[Records drawn from a dataset]
━━━━━━━━━━
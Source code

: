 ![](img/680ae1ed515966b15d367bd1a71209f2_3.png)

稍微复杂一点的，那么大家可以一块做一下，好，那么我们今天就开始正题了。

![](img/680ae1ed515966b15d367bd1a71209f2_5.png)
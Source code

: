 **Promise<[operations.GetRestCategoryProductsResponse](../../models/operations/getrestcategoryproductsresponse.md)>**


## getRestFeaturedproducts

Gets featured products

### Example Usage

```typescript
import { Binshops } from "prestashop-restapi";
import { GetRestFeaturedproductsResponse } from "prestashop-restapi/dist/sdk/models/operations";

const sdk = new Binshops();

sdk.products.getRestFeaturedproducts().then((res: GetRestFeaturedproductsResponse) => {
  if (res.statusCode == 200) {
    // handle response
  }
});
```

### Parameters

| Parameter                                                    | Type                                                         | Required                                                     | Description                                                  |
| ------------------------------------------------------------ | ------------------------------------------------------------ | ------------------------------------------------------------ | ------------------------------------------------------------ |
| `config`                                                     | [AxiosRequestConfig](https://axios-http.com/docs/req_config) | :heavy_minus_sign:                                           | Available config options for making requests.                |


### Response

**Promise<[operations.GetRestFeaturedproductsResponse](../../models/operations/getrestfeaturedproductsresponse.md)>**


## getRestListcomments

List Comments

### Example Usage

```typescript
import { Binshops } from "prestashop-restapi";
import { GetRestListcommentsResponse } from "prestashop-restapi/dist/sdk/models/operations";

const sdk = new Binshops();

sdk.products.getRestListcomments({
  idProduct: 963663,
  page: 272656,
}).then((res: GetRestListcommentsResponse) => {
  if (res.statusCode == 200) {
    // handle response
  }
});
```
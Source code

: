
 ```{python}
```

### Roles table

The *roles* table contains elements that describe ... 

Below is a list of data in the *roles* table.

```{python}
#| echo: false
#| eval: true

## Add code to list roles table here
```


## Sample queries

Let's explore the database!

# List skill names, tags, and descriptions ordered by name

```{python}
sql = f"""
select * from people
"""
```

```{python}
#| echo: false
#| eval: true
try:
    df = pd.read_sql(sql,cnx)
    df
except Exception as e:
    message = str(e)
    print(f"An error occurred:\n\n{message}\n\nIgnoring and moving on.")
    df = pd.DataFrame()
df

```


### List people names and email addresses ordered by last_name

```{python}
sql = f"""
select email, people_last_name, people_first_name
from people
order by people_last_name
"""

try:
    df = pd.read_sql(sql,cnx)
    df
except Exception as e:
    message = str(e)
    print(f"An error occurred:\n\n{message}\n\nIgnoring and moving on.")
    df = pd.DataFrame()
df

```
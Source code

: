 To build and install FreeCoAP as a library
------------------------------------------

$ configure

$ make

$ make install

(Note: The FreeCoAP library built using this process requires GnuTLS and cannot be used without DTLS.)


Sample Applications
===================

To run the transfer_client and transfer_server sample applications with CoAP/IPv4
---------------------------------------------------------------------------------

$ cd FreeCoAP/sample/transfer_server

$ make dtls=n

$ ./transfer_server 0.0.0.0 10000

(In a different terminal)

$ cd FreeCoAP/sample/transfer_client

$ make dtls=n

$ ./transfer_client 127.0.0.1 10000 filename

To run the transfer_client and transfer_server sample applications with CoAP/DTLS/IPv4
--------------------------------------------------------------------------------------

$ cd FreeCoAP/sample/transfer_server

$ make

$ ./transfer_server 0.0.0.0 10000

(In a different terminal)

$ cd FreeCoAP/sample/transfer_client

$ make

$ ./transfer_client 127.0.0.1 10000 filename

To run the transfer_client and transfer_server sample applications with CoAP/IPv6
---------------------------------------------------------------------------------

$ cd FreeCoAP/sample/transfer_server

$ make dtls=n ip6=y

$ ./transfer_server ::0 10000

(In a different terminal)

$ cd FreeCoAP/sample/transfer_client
━━━━━━━━━━
* [What this task involves]: Repeat each record exactly, leaving nothing out.

* [Answer below]:
Source code

: ![](img/680ae1ed515966b15d367bd1a71209f2_3.png)

稍微复杂一点的，那么大家可以一块做一下，好，那么我们今天就开始正题了。

![](img/680ae1ed515966b15d367bd1a71209f2_5.png)
Source code

: **Promise<[operations.GetRestCategoryProductsResponse](../../models/operations/getrestcategoryproductsresponse.md)>**


## getRestFeaturedproducts

Gets featured products

### Example Usage

```typescript
import { Binshops } from "prestashop-restapi";
import { GetRestFeaturedproductsResponse } from "prestashop-restapi/dist/sdk/models/operations";

const sdk = new Binshops();

sdk.products.getRestFeaturedproducts().then((res: GetRestFeaturedproductsResponse) => {
  if (res.statusCode == 200) {
    // handle response
  }
});
```

### Parameters

| Parameter                                                    | Type                                                         | Required                                                     | Description                                                  |
| ------------------------------------------------------------ | ------------------------------------------------------------ | ------------------------------------------------------------ | ------------------------------------------------------------ |
| `config`                                                     | [AxiosRequestConfig](https://axios-http.com/docs/req_config) | :heavy_minus_sign:                                           | Available config options for making requests.                |


### Response

**Promise<[operations.GetRestFeaturedproductsResponse](../../models/operations/getrestfeaturedproductsresponse.md)>**


## getRestListcomments

List Comments

### Example Usage

```typescript
import { Binshops } from "prestashop-restapi";
import { GetRestListcommentsResponse } from "prestashop-restapi/dist/sdk/models/operations";

const sdk = new Binshops();

sdk.products.getRestListcomments({
  idProduct: 963663,
  page: 272656,
}).then((res: GetRestListcommentsResponse) => {
  if (res.statusCode == 200) {
    // handle response
  }
});
```
Source code

:
 ```{python}
```

### Roles table

The *roles* table contains elements that describe ... 

Below is a list of data in the *roles* table.

```{python}
#| echo: false
#| eval: true

## Add code to list roles table here
```


## Sample queries

Let's explore the database!

# List skill names, tags, and descriptions ordered by name

```{python}
sql = f"""
select * from people
"""
```

```{python}
#| echo: false
#| eval: true
try:
    df = pd.read_sql(sql,cnx)
    df
except Exception as e:
    message = str(e)
    print(f"An error occurred:\n\n{message}\n\nIgnoring and moving on.")
    df = pd.DataFrame()
df

```


### List people names and email addresses ordered by last_name

```{python}
sql = f"""
select email, people_last_name, people_first_name
from people
order by people_last_name
"""

try:
    df = pd.read_sql(sql,cnx)
    df
except Exception as e:
    message = str(e)
    print(f"An error occurred:\n\n{message}\n\nIgnoring and moving on.")
    df = pd.DataFrame()
df

```
Source code

: To build and install FreeCoAP as a library
------------------------------------------

$ configure

$ make

$ make install

(Note: The FreeCoAP library built using this process requires GnuTLS and cannot be used without DTLS.)


Sample Applications
===================

To run the transfer_client and transfer_server sample applications with CoAP/IPv4
---------------------------------------------------------------------------------

$ cd FreeCoAP/sample/transfer_server

$ make dtls=n

$ ./transfer_server 0.0.0.0 10000

(In a different terminal)

$ cd FreeCoAP/sample/transfer_client

$ make dtls=n

$ ./transfer_client 127.0.0.1 10000 filename

To run the transfer_client and transfer_server sample applications with CoAP/DTLS/IPv4
--------------------------------------------------------------------------------------

$ cd FreeCoAP/sample/transfer_server

$ make

$ ./transfer_server 0.0.0.0 10000

(In a different terminal)

$ cd FreeCoAP/sample/transfer_client

$ make

$ ./transfer_client 127.0.0.1 10000 filename

To run the transfer_client and transfer_server sample applications with CoAP/IPv6
---------------------------------------------------------------------------------

$ cd FreeCoAP/sample/transfer_server

$ make dtls=n ip6=y

$ ./transfer_server ::0 10000

(In a different terminal)

$ cd FreeCoAP/sample/transfer_client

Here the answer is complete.